Assigned task:
Give back exactly the lines from the beginning of the listing below to the line holding "from $b1$, the dominant", both ends included; the pictures stay out.

Dataset records:
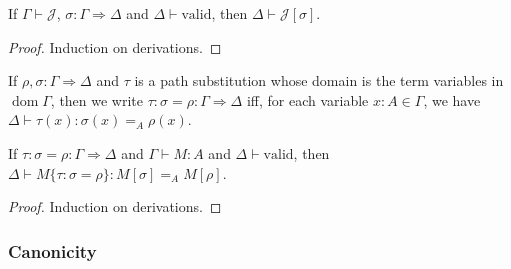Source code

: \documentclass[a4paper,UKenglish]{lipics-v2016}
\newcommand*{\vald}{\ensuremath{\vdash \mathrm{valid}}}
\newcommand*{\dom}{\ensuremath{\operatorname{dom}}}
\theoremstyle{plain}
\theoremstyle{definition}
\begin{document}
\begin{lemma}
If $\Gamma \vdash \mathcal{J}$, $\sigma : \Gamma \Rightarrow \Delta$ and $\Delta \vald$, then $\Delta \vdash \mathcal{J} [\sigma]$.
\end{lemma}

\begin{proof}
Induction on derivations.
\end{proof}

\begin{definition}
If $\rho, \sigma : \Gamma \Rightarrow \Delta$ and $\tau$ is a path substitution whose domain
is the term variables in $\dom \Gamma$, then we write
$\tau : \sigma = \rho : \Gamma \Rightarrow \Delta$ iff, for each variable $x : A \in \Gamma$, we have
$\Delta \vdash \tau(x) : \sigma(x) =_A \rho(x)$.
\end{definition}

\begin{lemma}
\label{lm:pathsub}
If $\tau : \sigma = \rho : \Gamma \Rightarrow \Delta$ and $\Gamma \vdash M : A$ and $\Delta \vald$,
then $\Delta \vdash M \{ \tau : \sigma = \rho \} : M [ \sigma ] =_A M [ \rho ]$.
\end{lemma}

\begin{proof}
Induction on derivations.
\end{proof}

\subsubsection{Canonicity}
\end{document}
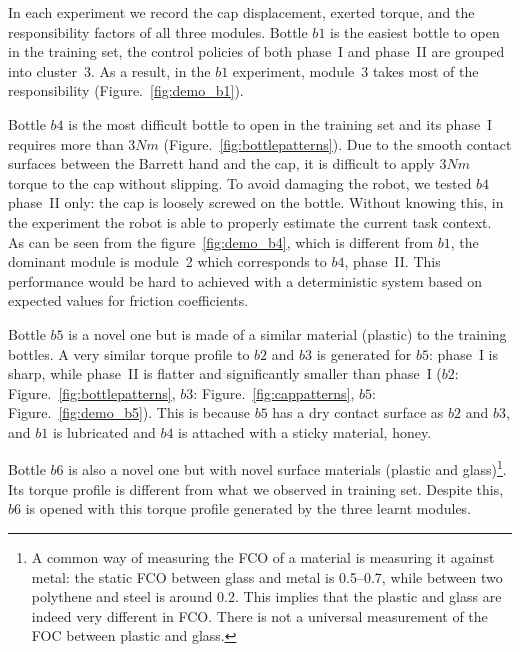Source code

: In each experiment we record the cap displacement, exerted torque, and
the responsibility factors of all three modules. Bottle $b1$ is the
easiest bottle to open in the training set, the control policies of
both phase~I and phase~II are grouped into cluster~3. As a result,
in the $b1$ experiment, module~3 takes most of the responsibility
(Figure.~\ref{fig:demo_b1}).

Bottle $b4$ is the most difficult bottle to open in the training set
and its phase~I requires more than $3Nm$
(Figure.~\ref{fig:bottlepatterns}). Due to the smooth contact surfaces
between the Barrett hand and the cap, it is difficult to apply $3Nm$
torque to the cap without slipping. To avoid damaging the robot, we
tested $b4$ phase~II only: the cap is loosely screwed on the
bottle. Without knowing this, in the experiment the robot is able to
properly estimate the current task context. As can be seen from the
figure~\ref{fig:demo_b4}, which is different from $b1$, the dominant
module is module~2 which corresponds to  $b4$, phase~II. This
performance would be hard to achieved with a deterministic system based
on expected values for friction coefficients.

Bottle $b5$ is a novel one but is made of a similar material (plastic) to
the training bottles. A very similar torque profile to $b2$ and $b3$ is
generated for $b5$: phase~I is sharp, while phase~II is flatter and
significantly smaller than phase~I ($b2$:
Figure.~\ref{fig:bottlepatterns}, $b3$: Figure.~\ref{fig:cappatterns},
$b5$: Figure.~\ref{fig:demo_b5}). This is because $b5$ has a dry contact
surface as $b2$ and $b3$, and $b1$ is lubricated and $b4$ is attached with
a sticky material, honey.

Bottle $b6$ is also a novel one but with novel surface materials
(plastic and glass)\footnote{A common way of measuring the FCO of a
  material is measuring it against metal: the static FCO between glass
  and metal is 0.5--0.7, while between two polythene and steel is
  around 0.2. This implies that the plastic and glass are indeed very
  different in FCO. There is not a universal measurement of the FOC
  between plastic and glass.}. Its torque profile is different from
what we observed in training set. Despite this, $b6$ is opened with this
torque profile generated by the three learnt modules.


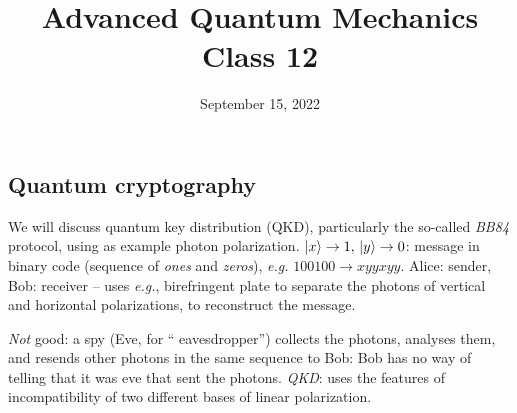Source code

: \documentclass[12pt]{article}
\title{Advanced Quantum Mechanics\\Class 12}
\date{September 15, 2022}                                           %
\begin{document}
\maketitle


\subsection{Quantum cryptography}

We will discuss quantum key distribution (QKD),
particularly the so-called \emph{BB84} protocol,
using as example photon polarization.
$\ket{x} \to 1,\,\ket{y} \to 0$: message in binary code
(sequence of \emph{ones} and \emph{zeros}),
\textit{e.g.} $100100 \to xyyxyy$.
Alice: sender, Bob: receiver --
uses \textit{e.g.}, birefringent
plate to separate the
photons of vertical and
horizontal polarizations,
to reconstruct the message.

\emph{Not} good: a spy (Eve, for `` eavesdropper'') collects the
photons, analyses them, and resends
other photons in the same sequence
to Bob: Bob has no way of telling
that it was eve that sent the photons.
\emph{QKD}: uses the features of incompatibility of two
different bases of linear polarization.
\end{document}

Answer space:
Source code

: \documentclass[a4paper,UKenglish]{lipics-v2016}
\newcommand*{\vald}{\ensuremath{\vdash \mathrm{valid}}}
\newcommand*{\dom}{\ensuremath{\operatorname{dom}}}
\theoremstyle{plain}
\theoremstyle{definition}
\begin{document}
\begin{lemma}
If $\Gamma \vdash \mathcal{J}$, $\sigma : \Gamma \Rightarrow \Delta$ and $\Delta \vald$, then $\Delta \vdash \mathcal{J} [\sigma]$.
\end{lemma}

\begin{proof}
Induction on derivations.
\end{proof}

\begin{definition}
If $\rho, \sigma : \Gamma \Rightarrow \Delta$ and $\tau$ is a path substitution whose domain
is the term variables in $\dom \Gamma$, then we write
$\tau : \sigma = \rho : \Gamma \Rightarrow \Delta$ iff, for each variable $x : A \in \Gamma$, we have
$\Delta \vdash \tau(x) : \sigma(x) =_A \rho(x)$.
\end{definition}

\begin{lemma}
\label{lm:pathsub}
If $\tau : \sigma = \rho : \Gamma \Rightarrow \Delta$ and $\Gamma \vdash M : A$ and $\Delta \vald$,
then $\Delta \vdash M \{ \tau : \sigma = \rho \} : M [ \sigma ] =_A M [ \rho ]$.
\end{lemma}

\begin{proof}
Induction on derivations.
\end{proof}

\subsubsection{Canonicity}
\end{document}
Source code

: In each experiment we record the cap displacement, exerted torque, and
the responsibility factors of all three modules. Bottle $b1$ is the
easiest bottle to open in the training set, the control policies of
both phase~I and phase~II are grouped into cluster~3. As a result,
in the $b1$ experiment, module~3 takes most of the responsibility
(Figure.~\ref{fig:demo_b1}).

Bottle $b4$ is the most difficult bottle to open in the training set
and its phase~I requires more than $3Nm$
(Figure.~\ref{fig:bottlepatterns}). Due to the smooth contact surfaces
between the Barrett hand and the cap, it is difficult to apply $3Nm$
torque to the cap without slipping. To avoid damaging the robot, we
tested $b4$ phase~II only: the cap is loosely screwed on the
bottle. Without knowing this, in the experiment the robot is able to
properly estimate the current task context. As can be seen from the
figure~\ref{fig:demo_b4}, which is different from $b1$, the dominant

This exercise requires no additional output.